Souvenirs que mostram lado marginal de Barcelona causam polêmica

DA BBC BRASIL

Broches com imagens de ladrões, prostitutas e violência policial que estão sendo vendidos como souvenirs em museus de Barcelona estão causando polêmica por mostrar um lado marginal e pouco turístico da cidade espanhola.

Os souvenirs estão à venda nas lojas do Museu de Arte Contemporânea de Barcelona e no Museu de História de Barcelona, mas devem acabar sendo ser recolhidos em breve por determinação da prefeitura.

BBC
Souvenirs que mostram lado marginal de Barcelona causam polêmica
Souvenirs que mostram lado marginal de Barcelona causam polêmica

Um porta voz do governo municipal disse nesta terça-feira que ambos centros culturais já foram advertidos de que estão proibidos de continuar vendendo a coleção porque "esta não é a imagem que um órgão público quer projetar de Barcelona".

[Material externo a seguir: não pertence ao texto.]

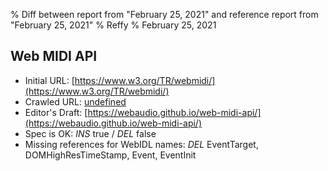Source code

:% Diff between report from "February 25, 2021" and reference report from "February 25, 2021"
% Reffy
% February 25, 2021

## Web MIDI API

- Initial URL: [https://www.w3.org/TR/webmidi/](https://www.w3.org/TR/webmidi/)
- Crawled URL: [undefined](undefined)
- Editor's Draft: [https://webaudio.github.io/web-midi-api/](https://webaudio.github.io/web-midi-api/)
- Spec is OK: *INS* true / *DEL* false
- Missing references for WebIDL names: *DEL* EventTarget, DOMHighResTimeStamp, Event, EventInit


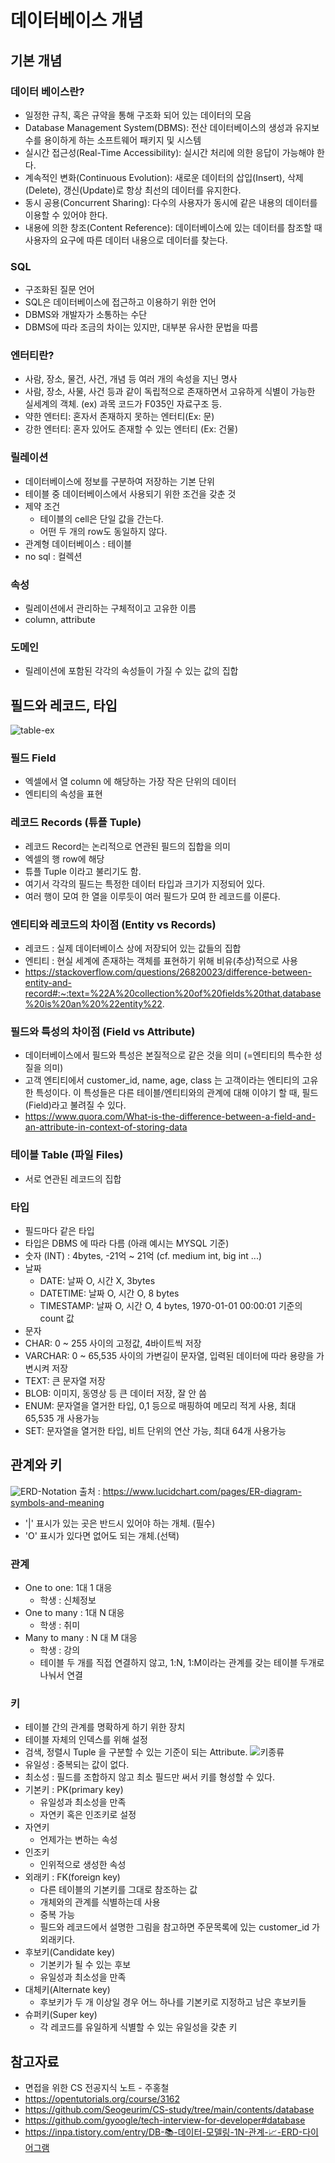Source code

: # 데이터베이스 개념
## 기본 개념
### 데이터 베이스란?
- 일정한 규칙, 혹은 규약을 통해 구조화 되어 있는 데이터의 모음
- Database Management System(DBMS): 전산 데이터베이스의 생성과 유지보수를 용이하게 하는 소프트웨어 패키지 및 시스템
- 실시간 접근성(Real-Time Accessibility): 실시간 처리에 의한 응답이 가능해야 한다.
- 계속적인 변화(Continuous Evolution): 새로운 데이터의 삽입(Insert), 삭제(Delete), 갱신(Update)로 항상 최선의 데이터를 유지한다.
- 동시 공용(Concurrent Sharing): 다수의 사용자가 동시에 같은 내용의 데이터를 이용할 수 있어야 한다.
- 내용에 의한 창조(Content Reference): 데이터베이스에 있는 데이터를 참조할 때 사용자의 요구에 따른 데이터 내용으로 데이터를 찾는다.

### SQL
- 구조화된 질문 언어
- SQL은 데이터베이스에 접근하고 이용하기 위한 언어
- DBMS와 개발자가 소통하는 수단
- DBMS에 따라 조금의 차이는 있지만, 대부분 유사한 문법을 따름

### 엔터티란?
- 사람, 장소, 물건, 사건, 개념 등 여러 개의 속성을 지닌 명사
- 사람, 장소, 사물, 사건 등과 같이 독립적으로 존재하면서 고유하게 식별이 가능한 실세계의 객체. (ex) 과목 코드가 F035인 자료구조 등.
- 약한 엔터티: 혼자서 존재하지 못하는 엔터티(Ex: 문)
- 강한 엔터티: 혼자 있어도 존재할 수 있는 엔터티 (Ex: 건물)

### 릴레이션
- 데이터베이스에 정보를 구분하여 저장하는 기본 단위
- 테이블 중 데이터베이스에서 사용되기 위한 조건을 갖춘 것
- 제약 조건
  - 테이블의 cell은 단일 값을 간는다.
  - 어떤 두 개의 row도 동일하지 않다.
- 관계형 데이터베이스 : 테이블
- no sql : 컬렉션

### 속성
- 릴레이션에서 관리하는 구체적이고 고유한 이름
- column, attribute

### 도메인
- 릴레이션에 포함된 각각의 속성들이 가질 수 있는 값의 집합

## 필드와 레코드, 타입
![table-ex](table-ex.jpg)

### 필드 Field
- 엑셀에서 열 column 에 해당하는 가장 작은 단위의 데이터
- 엔티티의 속성을 표현

### 레코드 Records (튜플 Tuple)
- 레코드 Record는 논리적으로 연관된 필드의 집합을 의미
- 엑셀의 행 row에 해당
- 튜플 Tuple 이라고 불리기도 함.
- 여기서 각각의 필드는 특정한 데이터 타입과 크기가 지정되어 있다.
- 여러 행이 모여 한 열을 이루듯이 여러 필드가 모여 한 레코드를 이룬다.

### 엔티티와 레코드의 차이점 (Entity vs Records)
- 레코드 : 실제 데이터베이스 상에 저장되어 있는 값들의 집합
- 엔티티 : 현실 세계에 존재하는 객체를 표현하기 위해 비유(추상)적으로 사용
- https://stackoverflow.com/questions/26820023/difference-between-entity-and-record#:~:text=%22A%20collection%20of%20fields%20that,database%20is%20an%20%22entity%22.

### 필드와 특성의 차이점 (Field vs Attribute)
- 데이터베이스에서 필드와 특성은 본질적으로 같은 것을 의미 (=엔티티의 특수한 성질을 의미)
- 고객 엔티티에서 customer_id, name, age, class 는 고객이라는 엔티티의 고유한 특성이다. 이 특성들은 다른 테이블/엔티티와의 관계에 대해 이야기 할 때, 필드 (Field)라고 불려질 수 있다.
- https://www.quora.com/What-is-the-difference-between-a-field-and-an-attribute-in-context-of-storing-data

### 테이블 Table (파일 Files)
- 서로 연관된 레코드의 집합

### 타입
- 필드마다 같은 타입
- 타입은 DBMS 에 따라 다름 (아래 예시는 MYSQL 기준)
- 숫자 (INT) : 4bytes, -21억 ~ 21억 (cf. medium int, big int ...)
- 날짜
  - DATE: 날짜 O, 시간 X, 3bytes
  - DATETIME: 날짜 O, 시간 O, 8 bytes
  - TIMESTAMP: 날짜 O, 시간 O, 4 bytes, 1970-01-01 00:00:01 기준의 count 값
- 문자
- CHAR: 0 ~ 255 사이의 고정값, 4바이트씩 저장
- VARCHAR: 0 ~ 65,535 사이의 가변길이 문자열, 입력된 데이터에 따라 용량을 가변시켜 저장
- TEXT: 큰 문자열 저장
- BLOB: 이미지, 동영상 등 큰 데이터 저장, 잘 안 씀
- ENUM: 문자열을 열거한 타입, 0,1 등으로 매핑하여 메모리 적게 사용, 최대 65,535 개 사용가능
- SET: 문자열을 열거한 타입, 비트 단위의 연산 가능, 최대 64개 사용가능

## 관계와 키
![ERD-Notation](ERD-Notation.PNG)
출처 : https://www.lucidchart.com/pages/ER-diagram-symbols-and-meaning

- '|' 표시가 있는 곳은 반드시 있어야 하는 개체. (필수)
- 'O' 표시가 있다면 없어도 되는 개체.(선택)

### 관계
- One to one: 1대 1 대응
  - 학생 : 신체정보
- One to many : 1대 N 대응
  - 학생 : 취미
- Many to many : N 대 M 대응
  - 학생 : 강의
  - 테이블 두 개를 직접 연결하지 않고, 1:N, 1:M이라는 관계를 갖는 테이블 두개로 나눠서 연결

### 키
- 테이블 간의 관계를 명확하게 하기 위한 장치
- 테이블 자체의 인덱스를 위해 설정
- 검색, 정렬시 Tuple 을 구분할 수 있는 기준이 되는 Attribute.
![키종류](키종류.jpg)
- 유일성 : 중복되는 값이 없다.
- 최소성 : 필드를 조합하지 않고 최소 필드만 써서 키를 형성할 수 있다.
- 기본키 : PK(primary key)
  - 유일성과 최소성을 만족
  - 자연키 혹은 인조키로 설정
- 자연키
  - 언제가는 변하는 속성
- 인조키
  - 인위적으로 생성한 속성
- 외래키 : FK(foreign key)
  - 다른 테이블의 기본키를 그대로 참조하는 값
  - 개체와의 관계를 식별하는데 사용
  - 중복 가능
  - 필드와 레코드에서 설명한 그림을 참고하면 주문목록에 있는 customer_id 가 외래키다.
- 후보키(Candidate key)
  - 기본키가 될 수 있는 후보
  - 유일성과 최소성을 만족
- 대체키(Alternate key)
  - 후보키가 두 개 이상일 경우 어느 하나를 기본키로 지정하고 남은 후보키들
- 슈퍼키(Super key)
  - 각 레코드를 유일하게 식별할 수 있는 유일성을 갖춘 키

## 참고자료
- 면접을 위한 CS 전공지식 노트 - 주홍철
- https://opentutorials.org/course/3162
- https://github.com/Seogeurim/CS-study/tree/main/contents/database
- https://github.com/gyoogle/tech-interview-for-developer#database
- https://inpa.tistory.com/entry/DB-📚-데이터-모델링-1N-관계-📈-ERD-다이어그램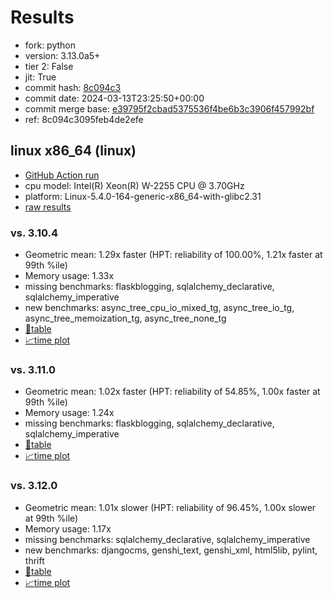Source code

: # Results

- fork: python
- version: 3.13.0a5+
- tier 2: False
- jit: True
- commit hash: [8c094c3](https://github.com/python/cpython/commit/8c094c3)
- commit date: 2024-03-13T23:25:50+00:00
- commit merge base: [e39795f2cbad5375536f4be6b3c3906f457992bf](https://github.com/python/cpython/commit/e39795f2cbad5375536f4be6b3c3906f457992bf)
- ref: 8c094c3095feb4de2efe

## linux x86_64 (linux)

- [GitHub Action run](https://github.com/faster-cpython/benchmarking/actions/runs/8273593161)
- cpu model: Intel(R) Xeon(R) W-2255 CPU @ 3.70GHz
- platform: Linux-5.4.0-164-generic-x86_64-with-glibc2.31
- [raw results](bm-20240313-linux-x86_64-python-8c094c3095feb4de2efe-3.13.0a5%2B-8c094c3.json)

### vs. 3.10.4

- Geometric mean: 1.29x faster (HPT: reliability of 100.00%, 1.21x faster at 99th %ile)
- Memory usage: 1.33x
- missing benchmarks: flaskblogging, sqlalchemy_declarative, sqlalchemy_imperative
- new benchmarks: async_tree_cpu_io_mixed_tg, async_tree_io_tg, async_tree_memoization_tg, async_tree_none_tg
- [📄table](bm-20240313-linux-x86_64-python-8c094c3095feb4de2efe-3.13.0a5%2B-8c094c3-vs-3.10.4.md)
- [📈time plot](bm-20240313-linux-x86_64-python-8c094c3095feb4de2efe-3.13.0a5%2B-8c094c3-vs-3.10.4.png)

### vs. 3.11.0

- Geometric mean: 1.02x faster (HPT: reliability of 54.85%, 1.00x faster at 99th %ile)
- Memory usage: 1.24x
- missing benchmarks: flaskblogging, sqlalchemy_declarative, sqlalchemy_imperative
- [📄table](bm-20240313-linux-x86_64-python-8c094c3095feb4de2efe-3.13.0a5%2B-8c094c3-vs-3.11.0.md)
- [📈time plot](bm-20240313-linux-x86_64-python-8c094c3095feb4de2efe-3.13.0a5%2B-8c094c3-vs-3.11.0.png)

### vs. 3.12.0

- Geometric mean: 1.01x slower (HPT: reliability of 96.45%, 1.00x slower at 99th %ile)
- Memory usage: 1.17x
- missing benchmarks: sqlalchemy_declarative, sqlalchemy_imperative
- new benchmarks: djangocms, genshi_text, genshi_xml, html5lib, pylint, thrift
- [📄table](bm-20240313-linux-x86_64-python-8c094c3095feb4de2efe-3.13.0a5%2B-8c094c3-vs-3.12.0.md)
- [📈time plot](bm-20240313-linux-x86_64-python-8c094c3095feb4de2efe-3.13.0a5%2B-8c094c3-vs-3.12.0.png)

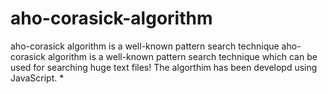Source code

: # aho-corasick-algorithm
aho-corasick algorithm is a well-known pattern search technique
aho-corasick algorithm is a well-known pattern search technique which can be used for searching huge text files!
The algorthim has been developd using JavaScript. *
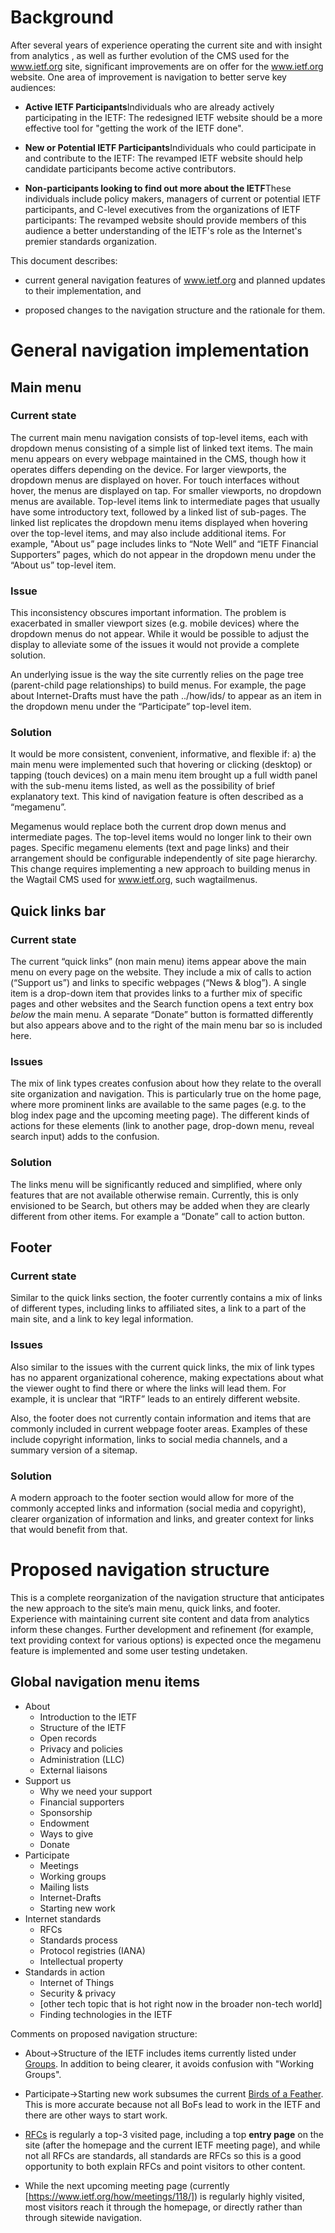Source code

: 
# Background
After several years of experience operating the current site and with insight from analytics , as well as further evolution of the CMS used for the www.ietf.org site, significant improvements are on offer for the www.ietf.org website. One area of improvement is navigation to better serve key audiences:

+ **Active IETF Participants**Individuals who are already actively participating in the IETF: The redesigned IETF website should be a more effective tool for "getting the work of the IETF done".

+ **New or Potential IETF Participants**Individuals who could participate in and contribute to the IETF: The revamped IETF website should help candidate participants become active contributors.

+ **Non-participants looking to find out more about the IETF**These individuals include policy makers, managers of current or potential IETF participants, and C-level executives from the organizations of IETF participants: The revamped website should provide members of this audience a better understanding of the IETF's role as the Internet's premier standards organization.

This document describes:
+ current general navigation features of www.ietf.org and planned updates to their implementation, and

+ proposed changes to the navigation structure and the rationale for them.

# General navigation implementation

## Main menu 

### Current state
The current main menu navigation consists of top-level items, each with dropdown menus consisting of a simple list of linked text items. The main menu appears on every webpage maintained in the CMS, though how it operates differs depending on the device. For larger viewports, the dropdown menus are displayed on hover. For touch interfaces without hover, the menus are displayed on tap. For smaller viewports, no dropdown menus are available.
Top-level items link to intermediate pages that usually have some introductory text, followed by a linked list of sub-pages. The linked list replicates the dropdown menu items displayed when hovering over the top-level items, and may also include additional items. For example,  "About us” page includes links to “Note Well” and “IETF Financial Supporters” pages, which do not appear in the dropdown menu under the “About us” top-level item.

### Issue
This inconsistency obscures important information. The problem is exacerbated in smaller viewport sizes (e.g. mobile devices) where the dropdown menus do not appear. While it would be possible to adjust the display to alleviate some of the issues it would not provide a complete solution.

An underlying issue is the way the site currently relies on the page tree (parent-child page relationships) to build menus. For example, the page about Internet-Drafts must have the path ../how/ids/ to appear as an item in the dropdown menu under the “Participate” top-level item.

### Solution
It would be more consistent, convenient, informative, and flexible if: a) the main menu were implemented such that hovering or clicking (desktop) or tapping (touch devices) on a main menu item brought up a full width panel with the sub-menu items listed, as well as the possibility of brief explanatory text. This kind of navigation feature is often described as a  “megamenu”. 

Megamenus would replace both the current drop down menus and intermediate pages. The top-level items would no longer link to their own pages. Specific megamenu elements (text and page links) and their arrangement should be configurable independently of site page hierarchy. This change requires implementing a new approach to building menus in the Wagtail CMS used for www.ietf.org, such wagtailmenus.

## Quick links bar

### Current state
The current “quick links” (non main menu) items appear above the main menu on every page on the website. They include a mix of calls to action (“Support us”) and links to specific webpages (“News & blog”). A single item is a drop-down item that provides links to a further mix of specific pages and other websites and the Search function opens a text entry box *below* the main menu. A separate “Donate” button is formatted differently but also appears above and to the right of the main menu bar so is included here.

### Issues
The mix of link types creates confusion about how they relate to the overall site organization and navigation. This is particularly true on the home page, where more prominent links are available to the same pages (e.g. to the blog index page and the upcoming meeting page). The different kinds of actions for these elements  (link to another page, drop-down menu, reveal search input) adds to the confusion.

### Solution
The links menu will be significantly reduced and simplified, where only features that are not available otherwise remain. Currently, this is only envisioned to be Search, but others may be added when they are clearly different from other items. For example a “Donate” call to action button.

## Footer

### Current state
Similar to the quick links section, the footer currently contains a mix of links of different types, including links to affiliated sites, a link to a part of the main site, and a link to key legal information. 

### Issues
Also similar to the issues with the current quick links, the mix of link types has no apparent organizational coherence, making expectations about what the viewer ought to find there or where the links will lead them. For example, it is unclear that “IRTF” leads to an entirely different website. 

Also, the footer does not currently contain information and items that are commonly included in current webpage footer areas. Examples of these include copyright information, links to social media channels, and a summary version of a sitemap.

### Solution
A modern approach to the footer section would allow for more of the commonly accepted links and information (social media and copyright), clearer organization of information and links, and greater context for links that would benefit from that.

# Proposed navigation structure
This is a complete reorganization of the navigation structure that anticipates the new approach to the site’s main menu, quick links, and footer. Experience with maintaining current site content and data from analytics inform these changes. Further development and refinement (for example, text providing context for various options) is expected once the megamenu feature is implemented and some user testing undetaken.

## Global navigation menu items
* About
  * Introduction to the IETF
  * Structure of the IETF
  * Open records
  * Privacy and policies
  * Administration (LLC)
  * External liaisons
* Support us
  * Why we need your support
  * Financial supporters
  * Sponsorship
  * Endowment
  * Ways to give
  * Donate
* Participate
  * Meetings
  * Working groups
  * Mailing lists
  * Internet-Drafts
  * Starting new work
* Internet standards
  * RFCs
  * Standards process
  * Protocol registries (IANA)
  * Intellectual property
* Standards in action
  * Internet of Things
  * Security & privacy
  * [other tech topic that is hot right now in the broader non-tech world]
  * Finding technologies in the IETF

Comments on proposed navigation structure:
* About->Structure of the IETF includes items currently listed under [Groups](https://www.ietf.org/about/groups/). In addition to being clearer, it avoids confusion with "Working Groups".

* Participate->Starting new work subsumes the current [Birds of a Feather](https://www.ietf.org/how/bofs/). This is more accurate because not all BoFs lead to work in the IETF and there are other ways to start work.

* [RFCs](https://www.ietf.org/standards/rfcs/) is regularly a top-3 visited page, including a top **entry page** on the site (after the homepage and the current IETF meeting page), and while not all RFCs are standards, all standards are RFCs so this is a good opportunity to both explain RFCs and point visitors to other content.

* While the next upcoming meeting page (currently [https://www.ietf.org/how/meetings/118/]) is regularly highly visited, most visitors reach it through the homepage, or directly rather than through sitewide navigation.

A coleção de broches chamada Enjoy Barcelona foi criada pelos artistas plásticos e arquitetos catalães Arcadi Royo e Marga Montoya.

Os broches em preto e branco retratam, em seis modelos, cenas cotidianas, algumas violentas: um ladrão que rouba uma bolsa e sai correndo e a agressão da polícia local sobre um cidadão.

Também há cenas retratando prostituição e o comércio ambulante ilegal.

INSPIRAÇÃO

Cada souvenir recebeu ainda um nome que ironiza a situação desenhada no broche.

Os vendedores de bebida, mercado normalmente dominado imigrantes de Índia e Paquistão, foi chamado de "servesa-bier?", imitando a forma de falar dos camelôs.

Os criadores da coleção afirmaram que a inspiração surgiu das cenas reais e frequentes na cidade. "É uma realidade que algumas pessoas querem esconder, mas é verdadeira. Existe e está aí todos os dias", disse Arcadi Royo à imprensa espanhola.

"Quantas vezes nos vemos em situações como essas? Prostitutas que perseguem homens pelas ruas, bolsas que são levadas por ladrões e agressões policiais a manifestantes pacíficos? Realmente, estes broches são uma denúncia de uma realidade", disse.

Mesmo com a retirada dos suvenires das lojas dos museus, os artistas plásticos afirmam que a coleção continuará sendo vendida em outros pontos da cidade.